Turning to Section 304 Part I, the Court found that the appellant had intended to cause bodily injury that was likely to endanger life, but the injury was not sufficient in the ordinary course of nature to cause death. Consequently, the appropriate statutory provision was culpable homicide not amounting to murder.
The Court rejected the appellant’s claim of a second assault on 14 March 1952, observing that the contention had not been raised before the Sessions Court or the High Court and therefore could not be considered at this stage of appeal.
Having applied the legal tests to the facts, the Court concluded that the conviction under Section 302 IPC was unsustainable and that conviction under Section 304 Part I IPC was proper.

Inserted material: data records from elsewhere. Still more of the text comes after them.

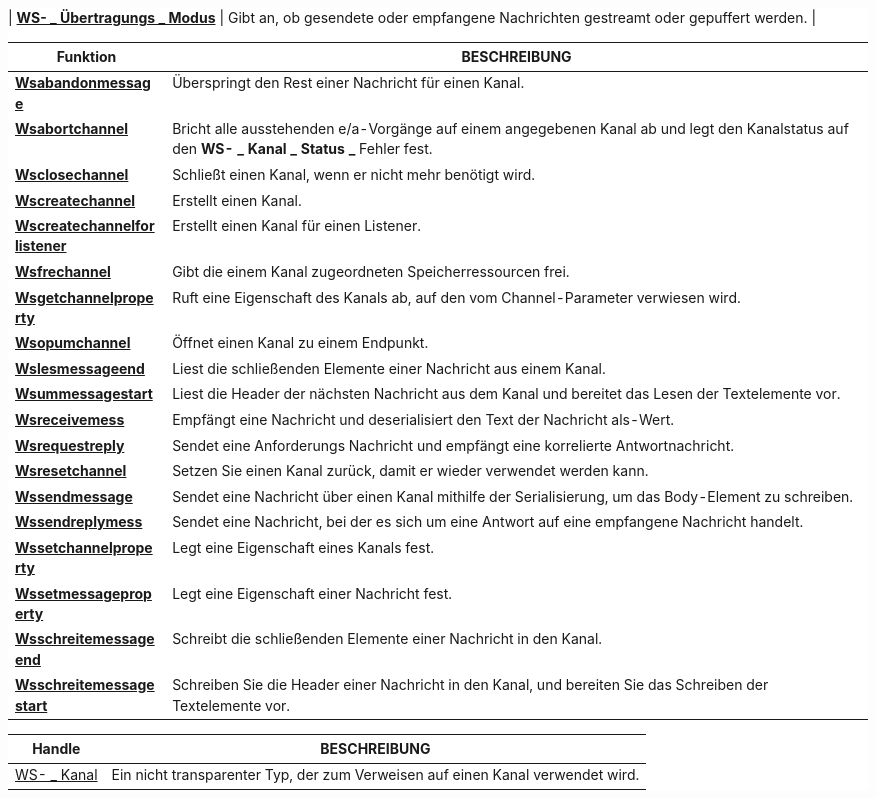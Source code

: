 | [**WS- \_ Übertragungs \_ Modus**](/windows/desktop/api/WebServices/ne-webservices-ws_transfer_mode)              | Gibt an, ob gesendete oder empfangene Nachrichten gestreamt oder gepuffert werden.                                                            |



 



| Funktion                                                         | BESCHREIBUNG                                                                                                  |
|------------------------------------------------------------------|--------------------------------------------------------------------------------------------------------------|
| [**Wsabandonmessage**](/windows/desktop/api/WebServices/nf-webservices-wsabandonmessage)                     | Überspringt den Rest einer Nachricht für einen Kanal.                                                              |
| [**Wsabortchannel**](/windows/desktop/api/WebServices/nf-webservices-wsabortchannel)                         | Bricht alle ausstehenden e/a-Vorgänge auf einem angegebenen Kanal ab und legt den Kanalstatus auf den **WS- \_ Kanal \_ Status \_** Fehler fest. |
| [**Wsclosechannel**](/windows/desktop/api/WebServices/nf-webservices-wsclosechannel)                         | Schließt einen Kanal, wenn er nicht mehr benötigt wird.                                                                |
| [**Wscreatechannel**](/windows/desktop/api/WebServices/nf-webservices-wscreatechannel)                       | Erstellt einen Kanal.                                                                                           |
| [**Wscreatechannelforlistener**](/windows/desktop/api/WebServices/nf-webservices-wscreatechannelforlistener) | Erstellt einen Kanal für einen Listener.                                                                            |
| [**Wsfrechannel**](/windows/desktop/api/WebServices/nf-webservices-wsfreechannel)                           | Gibt die einem Kanal zugeordneten Speicherressourcen frei.                                                     |
| [**Wsgetchannelproperty**](/windows/desktop/api/WebServices/nf-webservices-wsgetchannelproperty)             | Ruft eine Eigenschaft des Kanals ab, auf den vom Channel-Parameter verwiesen wird.                                     |
| [**Wsopumchannel**](/windows/desktop/api/WebServices/nf-webservices-wsopenchannel)                           | Öffnet einen Kanal zu einem Endpunkt.                                                                              |
| [**Wslesmessageend**](/windows/desktop/api/WebServices/nf-webservices-wsreadmessageend)                     | Liest die schließenden Elemente einer Nachricht aus einem Kanal.                                                      |
| [**Wsummessagestart**](/windows/desktop/api/WebServices/nf-webservices-wsreadmessagestart)                 | Liest die Header der nächsten Nachricht aus dem Kanal und bereitet das Lesen der Textelemente vor.               |
| [**Wsreceivemess**](/windows/desktop/api/WebServices/nf-webservices-wsreceivemessage)                     | Empfängt eine Nachricht und deserialisiert den Text der Nachricht als-Wert.                                      |
| [**Wsrequestreply**](/windows/desktop/api/WebServices/nf-webservices-wsrequestreply)                         | Sendet eine Anforderungs Nachricht und empfängt eine korrelierte Antwortnachricht.                                             |
| [**Wsresetchannel**](/windows/desktop/api/WebServices/nf-webservices-wsresetchannel)                         | Setzen Sie einen Kanal zurück, damit er wieder verwendet werden kann.                                                                         |
| [**Wssendmessage**](/windows/desktop/api/WebServices/nf-webservices-wssendmessage)                           | Sendet eine Nachricht über einen Kanal mithilfe der Serialisierung, um das Body-Element zu schreiben.                                  |
| [**Wssendreplymess**](/windows/desktop/api/WebServices/nf-webservices-wssendreplymessage)                 | Sendet eine Nachricht, bei der es sich um eine Antwort auf eine empfangene Nachricht handelt.                                                       |
| [**Wssetchannelproperty**](/windows/desktop/api/WebServices/nf-webservices-wssetchannelproperty)             | Legt eine Eigenschaft eines Kanals fest.                                                                                |
| [**Wssetmessageproperty**](/windows/desktop/api/WebServices/nf-webservices-wssetmessageproperty)             | Legt eine Eigenschaft einer Nachricht fest.                                                                                |
| [**Wsschreitemessageend**](/windows/desktop/api/WebServices/nf-webservices-wswritemessageend)                   | Schreibt die schließenden Elemente einer Nachricht in den Kanal.                                                     |
| [**Wsschreitemessagestart**](/windows/desktop/api/WebServices/nf-webservices-wswritemessagestart)               | Schreiben Sie die Header einer Nachricht in den Kanal, und bereiten Sie das Schreiben der Textelemente vor.                   |



 



| Handle                        | BESCHREIBUNG                                 |
|-------------------------------|---------------------------------------------|
| [WS- \_ Kanal](ws-channel.md) | Ein nicht transparenter Typ, der zum Verweisen auf einen Kanal verwendet wird. |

Final Relief and Conclusion
The Supreme Court allowed the appeal to the extent of converting the conviction from murder under Section 302 IPC to culpable homicide not amounting to murder under Section 304 Part I IPC. It altered the sentence, replacing transportation for life with rigorous imprisonment for ten years. The conviction under Section 302 and the sentence of transportation for life were therefore set aside, and the appellant was sentenced to ten years’ rigorous imprisonment in accordance with the provisions of Section 304 Part I IPC.